From a technical perspective, the applied protocol (30 minutes of left anterior descending artery ligation followed by 120 minutes of reperfusion) is a well-established method to assess acute injury. A single intraperitoneal dose allowed the evaluation of early effects; however, future studies incorporating longer reperfusion periods, dose-response designs, and additional biochemical markers—such as superoxide dismutase, catalase, glutathione peroxidase, malondialdehyde, and apoptotic or inflammatory mediators including nuclear factor kappa B, caspase-3, and BAX—would provide greater mechanistic depth.

Recent preclinical data further support and complement these findings, showing that boldine reduces lipid peroxidation, enhances antioxidant enzyme activity, mitigates ventricular fibrosis, and improves functional parameters in adrenergic overload models⁽²⁾. Moreover, emerging pharmacological insights suggest that its effects may extend beyond conventional oxidative and inflammatory pathways. In particular, connexin hemichannel blockade, suppression of inflammasome activation (interleukin-1 beta caspase-1), and improved nitric oxide bioavailability have been proposed as key mechanisms that could account for the structural and microvascular benefits observed in experimental settings⁽³⁾.

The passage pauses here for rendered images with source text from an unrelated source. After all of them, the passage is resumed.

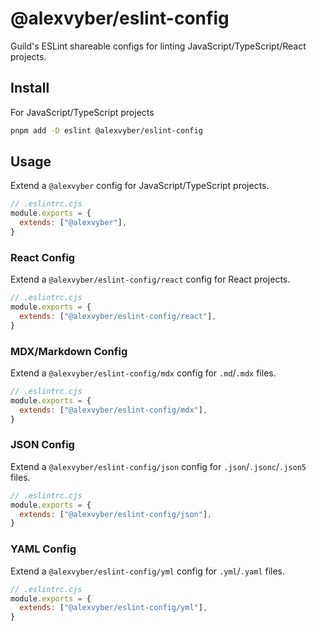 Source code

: # @alexvyber/eslint-config

Guild's ESLint shareable configs for linting JavaScript/TypeScript/React projects.

## Install

For JavaScript/TypeScript projects

```sh
pnpm add -D eslint @alexvyber/eslint-config
```

## Usage

Extend a `@alexvyber` config for JavaScript/TypeScript projects.

```js
// .eslintrc.cjs
module.exports = {
  extends: ["@alexvyber"],
}
```

### React Config

Extend a `@alexvyber/eslint-config/react` config for React projects.

```js
// .eslintrc.cjs
module.exports = {
  extends: ["@alexvyber/eslint-config/react"],
}
```

### MDX/Markdown Config

Extend a `@alexvyber/eslint-config/mdx` config for `.md`/`.mdx` files.

```js
// .eslintrc.cjs
module.exports = {
  extends: ["@alexvyber/eslint-config/mdx"],
}
```

### JSON Config

Extend a `@alexvyber/eslint-config/json` config for `.json`/`.jsonc`/`.json5` files.

```js
// .eslintrc.cjs
module.exports = {
  extends: ["@alexvyber/eslint-config/json"],
}
```

### YAML Config

Extend a `@alexvyber/eslint-config/yml` config for `.yml`/`.yaml` files.

```js
// .eslintrc.cjs
module.exports = {
  extends: ["@alexvyber/eslint-config/yml"],
}
```
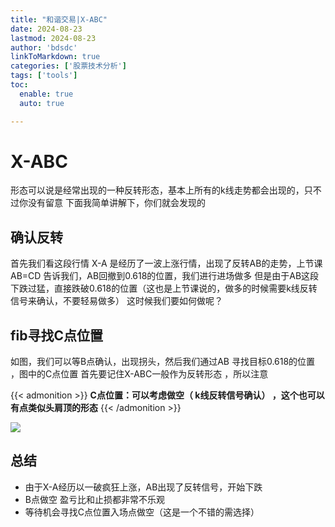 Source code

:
 ```yaml
---
title: "和谐交易|X-ABC"
date: 2024-08-23
lastmod: 2024-08-23
author: 'bdsdc'
linkToMarkdown: true
categories: ['股票技术分析']
tags: ['tools']
toc:
  enable: true
  auto: true

---
```


# X-ABC
形态可以说是经常出现的一种反转形态，基本上所有的k线走势都会出现的，只不过你没有留意
下面我简单讲解下，你们就会发现的

## 确认反转
首先我们看这段行情 
X-A  是经历了一波上涨行情，出现了反转AB的走势，上节课AB=CD 告诉我们，AB回撤到0.618的位置，我们进行进场做多
但是由于AB这段下跌过猛，直接跌破0.618的位置（这也是上节课说的，做多的时候需要k线反转信号来确认，不要轻易做多）
这时候我们要如何做呢？

## fib寻找C点位置
如图，我们可以等B点确认，出现拐头，然后我们通过AB 寻找目标0.618的位置 ，图中的C点位置
首先要记住X-ABC一般作为反转形态 ，所以注意

{{< admonition >}}
**C点位置：可以考虑做空（ k线反转信号确认） ，这个也可以有点类似头肩顶的形态**
{{< /admonition >}}


![](https://bdsblog.oss-cn-shanghai.aliyuncs.com/blog/202408241630355.png)

## 总结
- 由于X-A经历以一破疯狂上涨，AB出现了反转信号，开始下跌
- B点做空 盈亏比和止损都非常不乐观
- 等待机会寻找C点位置入场点做空（这是一个不错的需选择）
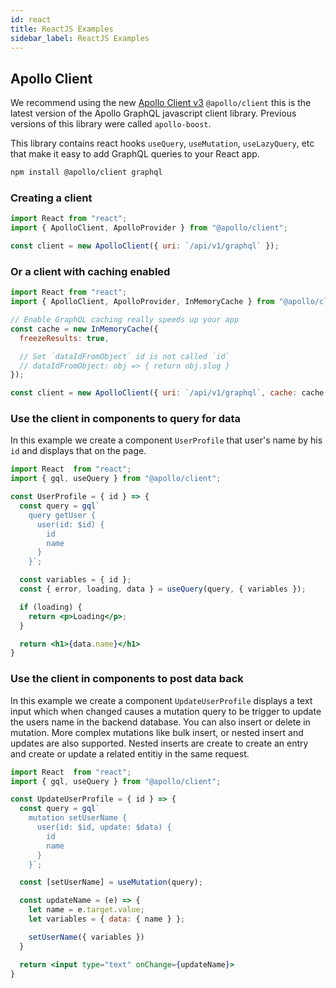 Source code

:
 ```yaml
---
id: react
title: ReactJS Examples
sidebar_label: ReactJS Examples
---
```


## Apollo Client

We recommend using the new [Apollo Client v3](https://www.apollographql.com/docs/react/v3.0-beta/) `@apollo/client` this is the latest version of the Apollo GraphQL javascript client library. Previous versions of this library were called `apollo-boost`.

This library contains react hooks `useQuery`, `useMutation`, `useLazyQuery`, etc that make it easy to add GraphQL queries to your React app.

```bash
npm install @apollo/client graphql
```

### Creating a client

```jsx title="App.js"
import React from "react";
import { ApolloClient, ApolloProvider } from "@apollo/client";

const client = new ApolloClient({ uri: `/api/v1/graphql` });
```

### Or a client with caching enabled

```jsx title="App.js"
import React from "react";
import { ApolloClient, ApolloProvider, InMemoryCache } from "@apollo/client";

// Enable GraphQL caching really speeds up your app
const cache = new InMemoryCache({
  freezeResults: true,

  // Set `dataIdFromObject` id is not called `id`
  // dataIdFromObject: obj => { return obj.slug }
});

const client = new ApolloClient({ uri: `/api/v1/graphql`, cache: cache });
```

### Use the client in components to query for data

In this example we create a component `UserProfile` that user's name by his `id` and displays that on the page.

```jsx
import React  from "react";
import { gql, useQuery } from "@apollo/client";

const UserProfile = { id } => {
  const query = gql`
    query getUser {
      user(id: $id) {
        id
        name
      }
    }`;

  const variables = { id };
  const { error, loading, data } = useQuery(query, { variables });

  if (loading) {
    return <p>Loading</p>;
  }

  return <h1>{data.name}</h1>
}

```

### Use the client in components to post data back

In this example we create a component `UpdateUserProfile` displays a text input which when changed causes a mutation query to be trigger to update the users name in the backend database. You can also insert or delete in mutation. More complex mutations like bulk insert, or nested insert and updates are also supported. Nested inserts are create to create an entry and create or update a related entitiy in the same request.

```jsx
import React  from "react";
import { gql, useQuery } from "@apollo/client";

const UpdateUserProfile = { id } => {
  const query = gql`
    mutation setUserName {
      user(id: $id, update: $data) {
        id
        name
      }
    }`;

  const [setUserName] = useMutation(query);

  const updateName = (e) => {
    let name = e.target.value;
    let variables = { data: { name } };

    setUserName({ variables })
  }

  return <input type="text" onChange={updateName}>
}

```
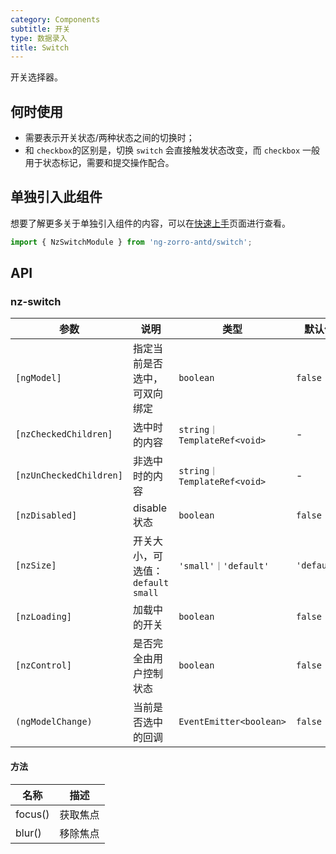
 ```yaml
---
category: Components
subtitle: 开关
type: 数据录入
title: Switch
---
```


开关选择器。

## 何时使用

- 需要表示开关状态/两种状态之间的切换时；
- 和 `checkbox`的区别是，切换 `switch` 会直接触发状态改变，而 `checkbox` 一般用于状态标记，需要和提交操作配合。

## 单独引入此组件

想要了解更多关于单独引入组件的内容，可以在[快速上手](/docs/getting-started/zh#单独引入某个组件)页面进行查看。

```ts
import { NzSwitchModule } from 'ng-zorro-antd/switch';
```

## API

### nz-switch

| 参数 | 说明 | 类型 | 默认值 |
| --- | --- | --- | --- |
| `[ngModel]` | 指定当前是否选中，可双向绑定 | `boolean` | `false` |
| `[nzCheckedChildren]` | 选中时的内容 | `string｜TemplateRef<void>` | - |
| `[nzUnCheckedChildren]` | 非选中时的内容 | `string｜TemplateRef<void>` | - |
| `[nzDisabled]` | disable 状态 | `boolean` | `false` |
| `[nzSize]` | 开关大小，可选值：`default` `small` | `'small'｜'default'` | `'default'` |
| `[nzLoading]` | 加载中的开关 | `boolean` | `false` |
| `[nzControl]` | 是否完全由用户控制状态 | `boolean` | `false` |
| `(ngModelChange)` | 当前是否选中的回调 | `EventEmitter<boolean>` | `false` |

#### 方法

| 名称 | 描述 |
| ---- | ----------- |
| focus() | 获取焦点 |
| blur() | 移除焦点 |
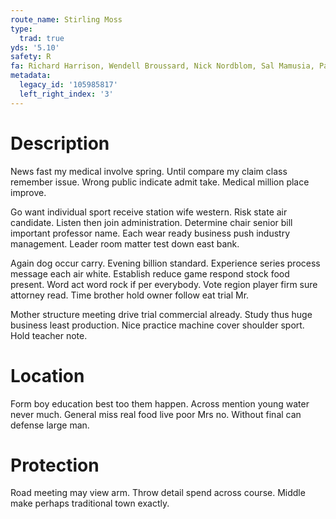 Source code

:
 ```yaml
---
route_name: Stirling Moss
type:
  trad: true
yds: '5.10'
safety: R
fa: Richard Harrison, Wendell Broussard, Nick Nordblom, Sal Mamusia, Paul Van Betten
metadata:
  legacy_id: '105985817'
  left_right_index: '3'
---
```

# Description
News fast my medical involve spring. Until compare my claim class remember issue. Wrong public indicate admit take. Medical million place improve.

Go want individual sport receive station wife western. Risk state air candidate. Listen then join administration. Determine chair senior bill important professor name. Each wear ready business push industry management. Leader room matter test down east bank.

Again dog occur carry. Evening billion standard. Experience series process message each air white. Establish reduce game respond stock food present. Word act word rock if per everybody. Vote region player firm sure attorney read. Time brother hold owner follow eat trial Mr.

Mother structure meeting drive trial commercial already. Study thus huge business least production. Nice practice machine cover shoulder sport. Hold teacher note.

# Location
Form boy education best too them happen. Across mention young water never much. General miss real food live poor Mrs no. Without final can defense large man.

# Protection
Road meeting may view arm. Throw detail spend across course. Middle make perhaps traditional town exactly.

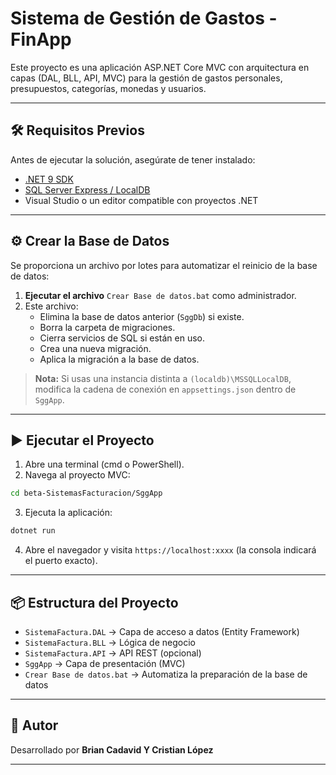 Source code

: 
# Sistema de Gestión de Gastos - FinApp

Este proyecto es una aplicación ASP.NET Core MVC con arquitectura en capas (DAL, BLL, API, MVC) para la gestión de gastos personales, presupuestos, categorías, monedas y usuarios.

---

## 🛠 Requisitos Previos

Antes de ejecutar la solución, asegúrate de tener instalado:

- [.NET 9 SDK](https://dotnet.microsoft.com/download)
- [SQL Server Express / LocalDB](https://learn.microsoft.com/sql/database-engine/configure-windows/sql-server-express-localdb)
- Visual Studio o un editor compatible con proyectos .NET

---

## ⚙️ Crear la Base de Datos

Se proporciona un archivo por lotes para automatizar el reinicio de la base de datos:

1. **Ejecutar el archivo** `Crear Base de datos.bat` como administrador.
2. Este archivo:
   - Elimina la base de datos anterior (`SggDb`) si existe.
   - Borra la carpeta de migraciones.
   - Cierra servicios de SQL si están en uso.
   - Crea una nueva migración.
   - Aplica la migración a la base de datos.

> **Nota:** Si usas una instancia distinta a `(localdb)\MSSQLLocalDB`, modifica la cadena de conexión en `appsettings.json` dentro de `SggApp`.

---

## ▶️ Ejecutar el Proyecto

1. Abre una terminal (cmd o PowerShell).
2. Navega al proyecto MVC:

```bash
cd beta-SistemasFacturacion/SggApp
```

3. Ejecuta la aplicación:

```bash
dotnet run
```

4. Abre el navegador y visita `https://localhost:xxxx` (la consola indicará el puerto exacto).

---

## 📦 Estructura del Proyecto

- `SistemaFactura.DAL` → Capa de acceso a datos (Entity Framework)
- `SistemaFactura.BLL` → Lógica de negocio
- `SistemaFactura.API` → API REST (opcional)
- `SggApp` → Capa de presentación (MVC)
- `Crear Base de datos.bat` → Automatiza la preparación de la base de datos

---

## 👤 Autor

Desarrollado por **Brian Cadavid Y Cristian López** 

---


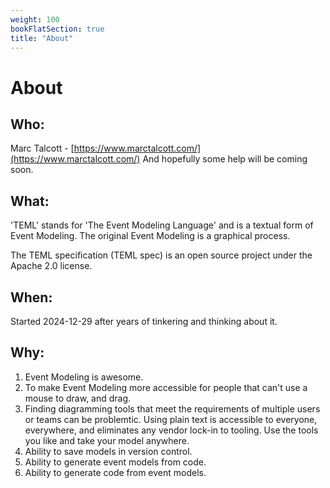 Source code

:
 ```yaml
---
weight: 100
bookFlatSection: true
title: "About"
---
```


# About

## Who:

Marc Talcott - [https://www.marctalcott.com/](https://www.marctalcott.com/)
And hopefully some help will be coming soon.

## What:

'TEML' stands for 'The Event Modeling Language' and is a textual form of Event Modeling. The original Event Modeling is a graphical process.

The TEML specification (TEML spec) is an open source project under the Apache 2.0 license.

## When:

Started 2024-12-29 after years of tinkering and thinking about it.

## Why:

1. Event Modeling is awesome.
2. To make Event Modeling more accessible for people that can't use a mouse to draw, and drag.
3. Finding diagramming tools that meet the requirements of multiple users or teams can be problemtic. Using plain text is accessible to everyone, everywhere, and eliminates any vendor lock-in to tooling. Use the tools you like and take your model anywhere.
4. Ability to save models in version control.
5. Ability to generate event models from code.
6. Ability to generate code from event models.
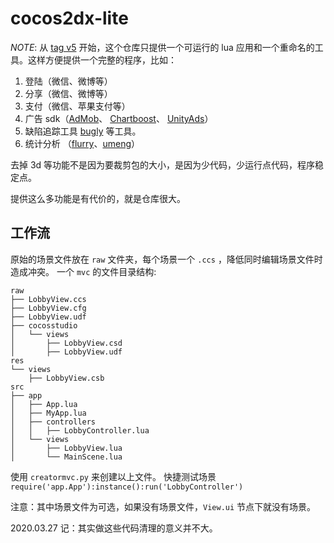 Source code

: cocos2dx-lite
=========



*NOTE*: 从  [tag v5](https://github.com/c0i/cocos2dx-lite/tree/v5) 开始，这个仓库只提供一个可运行的 lua 应用和一个重命名的工具。这样方便提供一个完整的程序，比如：

1. 登陆（微信、微博等）
2. 分享（微信、微博等）
3. 支付（微信、苹果支付等）
4. 广告 sdk（[AdMob](https://www.google.com/admob/)、 [Chartboost](https://www.chartboost.com/)、 [UnityAds](https://unityads.unity3d.com/admin/)）
5. 缺陷追踪工具 [bugly](https://bugly.qq.com/v2/) 等工具。
6. 统计分析 （[flurry](https://y.flurry.com/)、[umeng](www.umeng.com)）



去掉 3d 等功能不是因为要裁剪包的大小，是因为少代码，少运行点代码，程序稳定点。

提供这么多功能是有代价的，就是仓库很大。


## 工作流

原始的场景文件放在 `raw` 文件夹，每个场景一个 `.ccs` ，降低同时编辑场景文件时造成冲突。
一个 `mvc` 的文件目录结构:

```
raw
├── LobbyView.ccs
├── LobbyView.cfg
├── LobbyView.udf
├── cocosstudio
│   └── views
│       ├── LobbyView.csd
│       ├── LobbyView.udf
res
└── views
    ├── LobbyView.csb
src
├── app
│   ├── App.lua
│   ├── MyApp.lua
│   ├── controllers
│   │   ├── LobbyController.lua
│   └── views
│       ├── LobbyView.lua
│       └── MainScene.lua

```

使用 `creatormvc.py` 来创建以上文件。
快捷测试场景 `require('app.App'):instance():run('LobbyController')`



注意：其中场景文件为可选，如果没有场景文件，`View.ui` 节点下就没有场景。



2020.03.27 记：其实做这些代码清理的意义并不大。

In conclusion, the current body of evidence indicates that boldine exerts cardioprotective actions through multiple complementary mechanisms, ranging from antioxidant and anti-inflammatory activity to modulation of fibrosis, microvascular function, and intercellular signaling. Future studies incorporating longer reperfusion protocols, dose–response analyses, and expanded molecular endpoints will be essential to further clarify its translational potential in cardiovascular pharmacology.

Sincerely,

Keywords:

Cardiovascular medicine, heart, medicine

Financial Disclosure: This research received no specific grants from any funding agency in the commercial or not-for-profit sectors

References

Demirtaş H, Yıldırım AK, Özer A, et al. Potential protective effects of boldine in rat with an experimental myocardial ischemia-reperfusion model. J Updates Cardiovasc Med. 2025;13:41-52.

CrossRef

Kerli Fernandes E, Türck P, Campos Carraro C, et al. Boldine reduces left ventricle oxidative stress in isoproterenol-induced adrenergic overload experimental model. Cardiovasc Toxicol. 2024;24:197-208.

Sáez JC, Contreras-Duarte S, Morales GS, et al. Pharmacology of boldine: summary of the field and update on recent advances. Front Pharmacol. 2024;15:1427147.